TRY IT — Please transcribe the data that follows exactly, from its first line through the line that contains "### DTAC蓝卡旅遊卡的基本功能".

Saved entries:
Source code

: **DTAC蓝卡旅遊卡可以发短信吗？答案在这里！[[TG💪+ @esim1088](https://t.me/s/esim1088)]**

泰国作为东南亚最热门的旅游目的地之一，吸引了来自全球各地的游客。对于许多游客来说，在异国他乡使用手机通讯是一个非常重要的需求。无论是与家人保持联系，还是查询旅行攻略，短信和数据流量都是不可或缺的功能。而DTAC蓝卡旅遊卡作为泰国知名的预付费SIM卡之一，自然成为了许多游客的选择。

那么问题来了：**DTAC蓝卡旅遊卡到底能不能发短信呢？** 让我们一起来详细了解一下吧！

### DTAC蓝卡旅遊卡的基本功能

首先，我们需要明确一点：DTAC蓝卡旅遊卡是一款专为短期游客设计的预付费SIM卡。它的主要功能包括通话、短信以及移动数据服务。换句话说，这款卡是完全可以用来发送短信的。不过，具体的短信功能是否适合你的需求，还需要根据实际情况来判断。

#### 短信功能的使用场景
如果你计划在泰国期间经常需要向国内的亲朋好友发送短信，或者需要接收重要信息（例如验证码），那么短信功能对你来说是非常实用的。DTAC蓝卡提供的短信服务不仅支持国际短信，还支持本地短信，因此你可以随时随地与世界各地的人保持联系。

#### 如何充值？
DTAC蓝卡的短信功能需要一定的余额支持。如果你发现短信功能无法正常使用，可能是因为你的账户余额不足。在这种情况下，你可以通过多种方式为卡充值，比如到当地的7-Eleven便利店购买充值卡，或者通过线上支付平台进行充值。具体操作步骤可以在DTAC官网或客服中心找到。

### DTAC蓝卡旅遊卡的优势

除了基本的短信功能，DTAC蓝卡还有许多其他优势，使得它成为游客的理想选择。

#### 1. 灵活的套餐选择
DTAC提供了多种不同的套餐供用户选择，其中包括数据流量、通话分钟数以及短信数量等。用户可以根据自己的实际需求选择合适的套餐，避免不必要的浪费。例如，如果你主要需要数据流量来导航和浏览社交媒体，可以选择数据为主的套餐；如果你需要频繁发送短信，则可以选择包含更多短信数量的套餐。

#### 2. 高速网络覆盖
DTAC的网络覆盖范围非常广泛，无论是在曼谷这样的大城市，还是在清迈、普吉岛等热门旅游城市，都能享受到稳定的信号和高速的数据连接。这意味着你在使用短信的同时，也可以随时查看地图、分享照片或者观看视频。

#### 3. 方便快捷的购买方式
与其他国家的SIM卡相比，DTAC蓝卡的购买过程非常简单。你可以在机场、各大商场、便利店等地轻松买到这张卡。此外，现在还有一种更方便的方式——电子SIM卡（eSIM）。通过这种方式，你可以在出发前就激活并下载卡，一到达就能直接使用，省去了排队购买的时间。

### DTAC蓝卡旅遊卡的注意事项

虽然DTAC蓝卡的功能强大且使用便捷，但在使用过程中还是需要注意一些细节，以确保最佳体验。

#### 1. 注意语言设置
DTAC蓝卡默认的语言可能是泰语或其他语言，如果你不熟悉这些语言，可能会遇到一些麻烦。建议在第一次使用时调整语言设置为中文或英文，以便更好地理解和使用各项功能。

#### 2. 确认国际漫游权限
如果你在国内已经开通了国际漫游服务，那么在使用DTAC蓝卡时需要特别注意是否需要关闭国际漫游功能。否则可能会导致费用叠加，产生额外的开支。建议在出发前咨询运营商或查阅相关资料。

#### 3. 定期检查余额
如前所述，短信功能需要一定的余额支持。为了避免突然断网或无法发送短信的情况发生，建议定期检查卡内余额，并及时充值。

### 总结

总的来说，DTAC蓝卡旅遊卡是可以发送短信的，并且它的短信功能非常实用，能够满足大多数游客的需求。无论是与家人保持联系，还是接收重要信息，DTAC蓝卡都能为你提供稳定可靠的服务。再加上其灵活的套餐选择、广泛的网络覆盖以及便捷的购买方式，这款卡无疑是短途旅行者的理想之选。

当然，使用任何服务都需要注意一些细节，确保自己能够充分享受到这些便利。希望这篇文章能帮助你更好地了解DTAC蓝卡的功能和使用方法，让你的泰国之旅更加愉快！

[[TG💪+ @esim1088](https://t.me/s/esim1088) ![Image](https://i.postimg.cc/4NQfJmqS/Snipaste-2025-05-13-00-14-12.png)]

ANSWER TO THIS EXERCISE —
Source code

: **DTAC蓝卡旅遊卡可以发短信吗？答案在这里！[[TG💪+ @esim1088](https://t.me/s/esim1088)]**

泰国作为东南亚最热门的旅游目的地之一，吸引了来自全球各地的游客。对于许多游客来说，在异国他乡使用手机通讯是一个非常重要的需求。无论是与家人保持联系，还是查询旅行攻略，短信和数据流量都是不可或缺的功能。而DTAC蓝卡旅遊卡作为泰国知名的预付费SIM卡之一，自然成为了许多游客的选择。

那么问题来了：**DTAC蓝卡旅遊卡到底能不能发短信呢？** 让我们一起来详细了解一下吧！

### DTAC蓝卡旅遊卡的基本功能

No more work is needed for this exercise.